Allotments are sanctuaries for growing, often on the fringes of suburbia, where life is getting ever more stressful and expensive. Here, a simple urge to grow-your-own or become self-sufficient, brings us closer to a community of people, wildlife and plants that are often more diverse than the cities and towns that surround them. An allotment is a utopia. It is a green place where anyone can occupy a piece of land, and grow with freedom of expression.

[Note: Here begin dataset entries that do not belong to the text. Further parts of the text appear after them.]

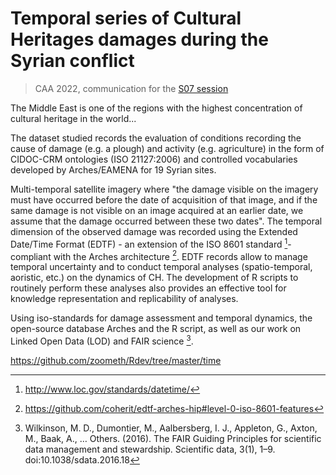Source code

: # Temporal series of Cultural Heritages damages during the Syrian conflict
> CAA 2022, communication for the [S07 session](https://github.com/eamena-oxford/eamena-arches-dev/blob/main/event/CAA-S07.md#s07-cultural-heritage-data-across-borders-web-based-management-platforms-for-immovable-cultural-heritage-in-the-global-south)

The Middle East is one of the regions with the highest concentration of cultural heritage in the world...

The dataset studied records the evaluation of conditions recording the cause of damage (e.g. a plough) and activity (e.g. agriculture) in the form of CIDOC-CRM ontologies (ISO 21127:2006) and controlled vocabularies developed by Arches/EAMENA for 19 Syrian sites.

Multi-temporal satellite imagery where "the damage visible on the imagery must have occurred before the date of acquisition of that image, and if the same damage is not visible on an image acquired at an earlier date, we assume that the damage occurred between these two dates".
The temporal dimension of the observed damage was recorded using the Extended Date/Time Format (EDTF) - an extension of the ISO 8601 standard [^0]- compliant with the Arches architecture [^1]. EDTF records allow to manage temporal uncertainty and to conduct temporal analyses (spatio-temporal, aoristic, etc.) on the dynamics of CH. The development of R scripts to routinely perform these analyses also provides an effective tool for knowledge representation and replicability of analyses.

Using iso-standards for damage assessment and temporal dynamics, the open-source database Arches and the R script, as well as our work on Linked Open Data (LOD) and FAIR science [^2].

https://github.com/zoometh/Rdev/tree/master/time

[^0]: http://www.loc.gov/standards/datetime/
[^1]: https://github.com/coherit/edtf-arches-hip#level-0-iso-8601-features
[^2]: Wilkinson, M. D., Dumontier, M., Aalbersberg, I. J., Appleton, G., Axton, M., Baak, A., … Others. (2016). The FAIR Guiding Principles for scientific data management and stewardship. Scientific data, 3(1), 1–9. doi:10.1038/sdata.2016.18

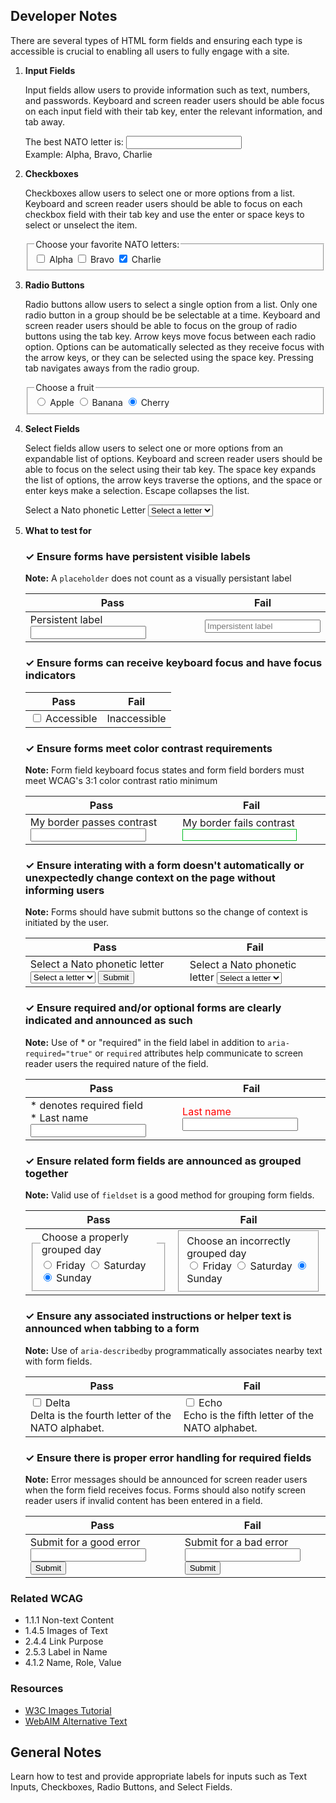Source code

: ## Developer Notes

  There are several types of HTML form fields and ensuring each type is accessible is crucial to enabling all users to fully engage with a site.

1. **Input Fields**

   Input fields allow users to provide information such as text, numbers, and passwords. Keyboard and screen reader users should be able focus on each input field with their tab key, enter the relevant information, and tab away.

   <example>
   <label for="best-nato-letter">
     The best NATO letter is:
   </label>
   <input type="text" id="best-nato-letter" aria-describedby="best-nato-letter-hint">
   
   <div class="hint" id="best-nato-letter-hint">
     Example: Alpha, Bravo, Charlie
   </div>
   </example>


2. **Checkboxes**

   Checkboxes allow users to select one or more options from a list. Keyboard and screen reader users should be able to focus on each checkbox field with their tab key and use the enter or space keys to select or unselect the item.

   <example>
   <fieldset>
     <legend>Choose your favorite NATO letters:</legend>
   
     <input type="checkbox" id="alphaCheckbox">
     <label for="alphaCheckbox">Alpha</label>
   
     <input type="checkbox" id="bravoCheckbox">
     <label for="bravoCheckbox">Bravo</label>
   
     <input type="checkbox" id="charlieCheckbox" checked="">
     <label for="charlieCheckbox">Charlie</label>
   </fieldset>
   </example>

3. **Radio Buttons**

   Radio buttons allow users to select a single option from a list. Only one radio button in a group should be be selectable at a time. Keyboard and screen reader users should be able to focus on the group of radio buttons using the tab key. Arrow keys move focus between each radio option. Options can be automatically selected as they receive focus with the arrow keys, or they can be selected using the space key. Pressing tab navigates aways from the radio group.

   <example>
      <fieldset>
        <legend>
          Choose a fruit
        </legend>
        <input type="radio" name="fruit" id="appleRadio">
        <label for="appleRadio">Apple</label>
        <input type="radio" name="fruit" id="bananaRadio">
        <label for="bananaRadio">Banana</label>
        <input type="radio" name="fruit" id="cherryRadio" checked="">
        <label for="cherryRadio">Cherry</label>
      </fieldset>
   </example>

4. **Select Fields**

   Select fields allow users to select one or more options from an expandable list of options. Keyboard and screen reader users should be able to focus on the select using their tab key. The space key expands the list of options, the arrow keys traverse the options, and the space or enter keys make a selection. Escape collapses the list.

   <example>
      <label for="nato">
        Select a Nato phonetic Letter
      </label>
      <select id="nato">
        <option value="None" selected="" disabled="">Select a letter</option>
        <option value="A">Alpha</option>
        <option value="B">Bravo</option>
        <option value="C">Charlie</option>
      </select>
   </example>

5. **What to test for**

   <div class="how-to-test-checklist-item">
     <h3>✓ Ensure forms have persistent visible labels</h3>
     <p><strong>Note:</strong> A <code>placeholder</code> does not count as a visually persistant label</p>
     <table class="column-2">
       <thead>
         <tr><th scope="col">
           Pass
         </th>
         <th scope="col">
           Fail
         </th>
       </tr></thead>
       <tbody>
         <tr>
           <td>
             <label for="persistentLabel">Persistent label</label>
             <input type="text" id="persistentLabel">
           </td>
           <td>
             <input type="text" placeholder="Impersistent label">
           </td>
         </tr>
       </tbody>
     </table>
   </div>
   <div class="how-to-test-checklist-item">
     <h3>✓ Ensure forms can receive keyboard focus and have focus indicators</h3>
     <table class="column-2">
       <thead>
         <tr><th scope="col">
           Pass
         </th>
         <th scope="col">
           Fail
         </th>
       </tr></thead>
       <tbody>
       <tr>
         <td>
             <input type="checkbox" id="accessibleCheckbox">
             <label for="accessibleCheckbox">Accessible</label>
         </td>
         <td>
             <input style="display:none" type="checkbox" id="inaccessibleCheckbox">
             <label for="inaccessibleCheckbox">Inaccessible</label>
         </td>
       </tr>  
       </tbody>
     </table>
   </div>
   <div class="how-to-test-checklist-item">
     <h3>✓ Ensure forms meet color contrast requirements</h3>
       <p><strong>Note:</strong> Form field keyboard focus states and form field borders must meet WCAG's 3:1 color contrast ratio minimum</p>
     <table class="column-2">
       <thead>
         <tr><th scope="col">
           Pass
         </th>
         <th scope="col">
           Fail
         </th>
       </tr></thead>
       <tbody>
       <tr>
         <td>
           <label style="margin-right:8px" for="passContrast">My border passes contrast</label>
           <input type="text" id="passContrast">
         </td>
         <td>
           <label style="margin-right:8px" for="failContrast">My border fails contrast</label>
           <input style="border:1px solid #00BD1F" type="text" id="failContrast">
         </td>
       </tr>  
       </tbody>
     </table>
   </div>
   <div class="how-to-test-checklist-item">
     <h3>✓ Ensure interating with a form doesn't automatically or unexpectedly change context on the page without informing users</h3>
     <p><strong>Note:</strong> Forms should have submit buttons so the change of context is initiated by the user.</p>
     <table class="column-2">
       <thead>
         <tr><th scope="col">
           Pass
         </th>
         <th scope="col">
           Fail
         </th>
       </tr></thead>
       <tbody>
       <tr>
         <td>
           <label for="selectPass">
             Select a Nato phonetic letter
           </label>
           <select id="selectPass">
             <option value="None" selected="" disabled="">Select a letter</option>
             <option value="Alpha">Alpha</option>
             <option value="Bravo">Bravo</option>
             <option value="Charlie">Charlie</option>
           </select>
           <button aria-disabled="true" class="button" id="submitSelectPassSelection" type="submit">Submit</button>
           <div role="alert" id="messagePass" style="display: none;">This was an expected submission!</div>
         </td>
         <td>
           <label for="selectFail">
             Select a Nato phonetic letter
           </label>
           <select id="selectFail">
             <option value="None" selected="" disabled="">Select a letter</option>
             <option value="Alpha">Alpha</option>
             <option value="Bravo">Bravo</option>
             <option value="Charlie">Charlie</option>
           </select>
           <div id="messageFail" style="display: none;">This was an unexpected submission!</div>
         </td>
       </tr>  
       </tbody>
     </table>
   </div>
   <div class="how-to-test-checklist-item">
     <h3>✓ Ensure required and/or optional forms are clearly indicated and announced as such</h3>
     <p><strong>Note:</strong> Use of * or "required" in the field label in addition to <code>aria-required="true"</code> or <code>required</code> attributes help communicate to screen reader users the required nature of the field.</p>
     <table class="column-2">
       <thead>
         <tr><th scope="col">
           Pass
         </th>
         <th scope="col">
           Fail
         </th>
       </tr></thead>
       <tbody>
       <tr>
         <td>
           <div>* denotes required field</div>
           <label for="userLastnamePass">* Last name</label>
           <input aria-required="true" type="text" id="userLastnamePass">
         </td>
         <td>
           <label style="color: red;" for="userLastnameFail">Last name</label>
           <input type="text" id="userLastnameFail">
         </td>
       </tr>  
       </tbody>
     </table>
   </div>
   <div class="how-to-test-checklist-item">
     <h3>✓ Ensure related form fields are announced as grouped together</h3>
     <p><strong>Note:</strong> Valid use of <code>fieldset</code> is a good method for grouping form fields.</p>
     <table class="column-2">
       <thead>
         <tr><th scope="col">
           Pass
         </th>
         <th scope="col">
           Fail
         </th>
       </tr></thead>
       <tbody>
       <tr>
         <td>
     <fieldset>
       <legend>
         Choose a properly grouped day
       </legend>
       <div>
       <input type="radio" name="dayPass" id="fridayRadioPass">
       <label for="fridayRadioPass">Friday</label>
       <input type="radio" name="dayPass" id="saturdayRadioPass">
       <label for="saturdayRadioPass">Saturday</label>
       <input type="radio" name="dayPass" id="sundayRadioPass" checked="">
       <label for="sundayRadioPass">Sunday</label>
       </div>
       </fieldset>
           </td>
           <td>
         <fieldset>
         <div class="legend">
           Choose an incorrectly grouped day
         </div>
         <div>
           <input type="radio" name="dayFail" id="fridayRadioFail">
           <label for="fridayRadioFail">Friday</label>
           <input type="radio" name="dayFail" id="saturdayRadioFail">
           <label for="saturdayRadioFail">Saturday</label>
           <input type="radio" name="dayFail" id="sundayRadioFail" checked="">
           <label for="sundayRadioFail">Sunday</label>
         </div>
         </fieldset>
         </td>
       </tr>  
       </tbody>
     </table>
   </div>
   <div class="how-to-test-checklist-item">
     <h3>✓ Ensure any associated instructions or helper text is announced when tabbing to a form</h3>
     <p><strong>Note:</strong> Use of <code>aria-describedby</code> programmatically associates nearby text with form fields.</p>
     <table class="column-2">
       <thead>
         <tr><th scope="col">
           Pass
         </th>
         <th scope="col">
           Fail
         </th>
       </tr></thead>
       <tbody>
       <tr>
         <td>
         <div>
             <input type="checkbox" id="deltaCheckboxCard" aria-describedby="descDelta">
         <label for="deltaCheckboxCard">
           Delta
         </label>
         <div class="hint" id="descDelta">
           Delta is the fourth letter of the NATO alphabet.
         </div>
         </div>
         </td>
         <td>
         <div>
         <input type="checkbox" id="echoCheckboxCard">    
         <label for="echoCheckboxCard">Echo</label>
         <div class="hint" id="descriptionEcho">
           Echo is the fifth letter of the NATO alphabet.
         </div>
         </div>
         </td>
       </tr>  
       </tbody>
     </table>
   </div>
   <div class="how-to-test-checklist-item">
     <h3>✓ Ensure there is proper error handling for required fields</h3>
     <p><strong>Note:</strong> Error messages should be announced for screen reader users when the form field receives focus. Forms should also notify screen reader users if invalid content has been entered in a field.</p>
     <table class="column-2">
       <thead>
         <tr><th scope="col">
           Pass
         </th>
         <th scope="col">
           Fail
         </th>
       </tr></thead>
       <tbody>
       <tr>
         <td>
           <label for="goodErrorInput">Submit for a good error</label>
           <input aria-describedby="goodErrorInputError" type="text" id="goodErrorInput">
           <div id="goodErrorInputError" style="display: none; color: #E02D00;">
             I announce with the input
           </div>
           <button id="goodErrorInputSubmit" class="button" type="submit">Submit</button>
         </td>
         <td>
         <div>
           <label for="badErrorInput">Submit for a bad error</label>
           <input type="text" id="badErrorInput">
           <div id="badErrorInputError" style="display: none; color: #E02D00;">
             I do not announce with the input</div>
           </div>
           <button id="badErrorInputSubmit" class="button" type="submit">Submit</button>
         </td>
       </tr>  
       </tbody>
     </table>
   </div>


### Related WCAG
- 1.1.1 Non-text Content
- 1.4.5 Images of Text
- 2.4.4 Link Purpose
- 2.5.3 Label in Name
- 4.1.2 Name, Role, Value

### Resources
- [W3C Images Tutorial](https://www.w3.org/WAI/tutorials/images/)
- [WebAIM Alternative Text](https://webaim.org/techniques/alttext/)


## General Notes

Learn how to test and provide appropriate labels for inputs such as Text Inputs, Checkboxes, Radio Buttons, and Select Fields.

Allotmenteering started with The Diggers in seventeenth-century Surrey, in response to the Enclosure Acts which deprived ordinary people of access to land. But the idea spread, first across England and the British Isles, then through Europe and the world. The Allotment, originally published in 1988, is the classic study of allotments. Encompassing the oral recordings of plot-holders alongside descriptions of regional variations on the plot itself, such as pigeon-fancying, seed collecting or leek competitions, it looks at British society and history through the prism of allotments. With a new introduction by Olivia Laing, this is a story that is just as relevant today, and is essential for those interested in social history, land ownership and gardening in twenty-first-century Britain.
David Crouch is a landscape historian and retired senior lecturer in the School of the Built Environment. Colin Ward was a writer, anarchist thinker and Education officer for the Town and Country Planning Association.
"The Allotment is not just a history of guinea gardens and pigeon sheds and Dig for Victory, but of the social and historical conditions out of which the allotment arose and inside which it stubbornly persists."